(Extracted records)
· · · · · · ·

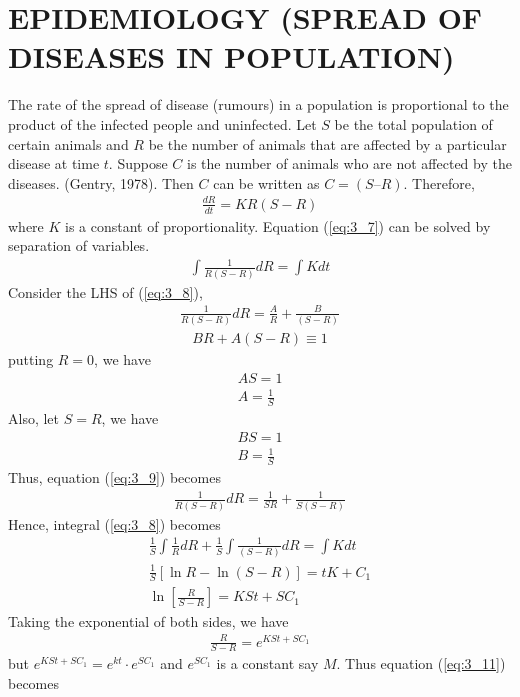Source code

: \documentclass[11pt]{report}
\newcommand{\sps}{\\[0.2cm]}
\newcommand{\refn}[1]{(\ref{#1})}
\newcommand{\refx}[1]{\refn{eq:#1}}
\begin{document}
	\section{EPIDEMIOLOGY (SPREAD OF DISEASES IN POPULATION)}
	The rate of the spread of disease (rumours) in a population is proportional to the product of the infected people and uninfected. Let $S$ be the total population of certain animals and $R$ be the number of animals that are affected by a particular disease at time $t$. Suppose $C$ is the number of animals who are not affected by the diseases. (Gentry, 1978). Then $C$ can be written as $C = (S – R)$. Therefore,
	\begin{eqnarray}
		\frac{dR}{dt} = KR(S-R)\label{eq:3_7}
	\end{eqnarray}
	where $K$ is a constant of proportionality. Equation \refx{3_7} can be solved by separation of variables.
	\begin{eqnarray}
		\int\frac{1}{R(S-R)}dR = \int Kdt\label{eq:3_8}
	\end{eqnarray}
	Consider the LHS of \refx{3_8}, 
	\begin{eqnarray}
		\frac{1}{R(S-R)}dR = \frac{A}{R}+\frac{B}{(S-R)}\label{eq:3_9}
	\end{eqnarray}
	\begin{eqnarray*}
		BR + A(S-R) \equiv 1
	\end{eqnarray*}
	putting $R=0$, we have
	\begin{eqnarray*}
		AS = 1 \\
		A = \frac{1}{S}
	\end{eqnarray*}
	Also, let $S=R$, we have
	\begin{eqnarray*}
		BS = 1\\
		B = \frac{1}{S}
	\end{eqnarray*}
	Thus, equation \refx{3_9} becomes
	\begin{eqnarray}
		\frac{1}{R(S-R)}dR = \frac{1}{SR}+\frac{1}{S(S-R)}\label{eq:3_10}
	\end{eqnarray}
	Hence, integral \refx{3_8} becomes
	\begin{eqnarray*}
		\frac{1}{S}\int\frac{1}{R}dR + \frac{1}{S}\int\frac{1}{(S-R)}dR = \int Kdt\sps
		\frac{1}{S}\left[\ln R - \ln(S-R)\right] = tK + C_1\sps
		\ln\left[\frac{R}{S-R}\right] = KSt + SC_1
	\end{eqnarray*}
	Taking the exponential of both sides, we have
	\begin{eqnarray}
		\frac{R}{S-R} = e^{KSt + SC_1}\label{eq:3_11}
	\end{eqnarray}
	but $e^{KSt+SC_1} = e^{kt}\cdot e^{SC_1}$ and $e^{SC_1}$ is a constant say $M$. Thus equation \refx{3_11} becomes
\end{document}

· · · · · · ·

- Your objective
Find the lines in the entries above where "becomes" occurs, and copy each of them.

- Exercise result
	Thus, equation \refx{3_9} becomes
	Hence, integral \refx{3_8} becomes
	but $e^{KSt+SC_1} = e^{kt}\cdot e^{SC_1}$ and $e^{SC_1}$ is a constant say $M$. Thus equation \refx{3_11} becomes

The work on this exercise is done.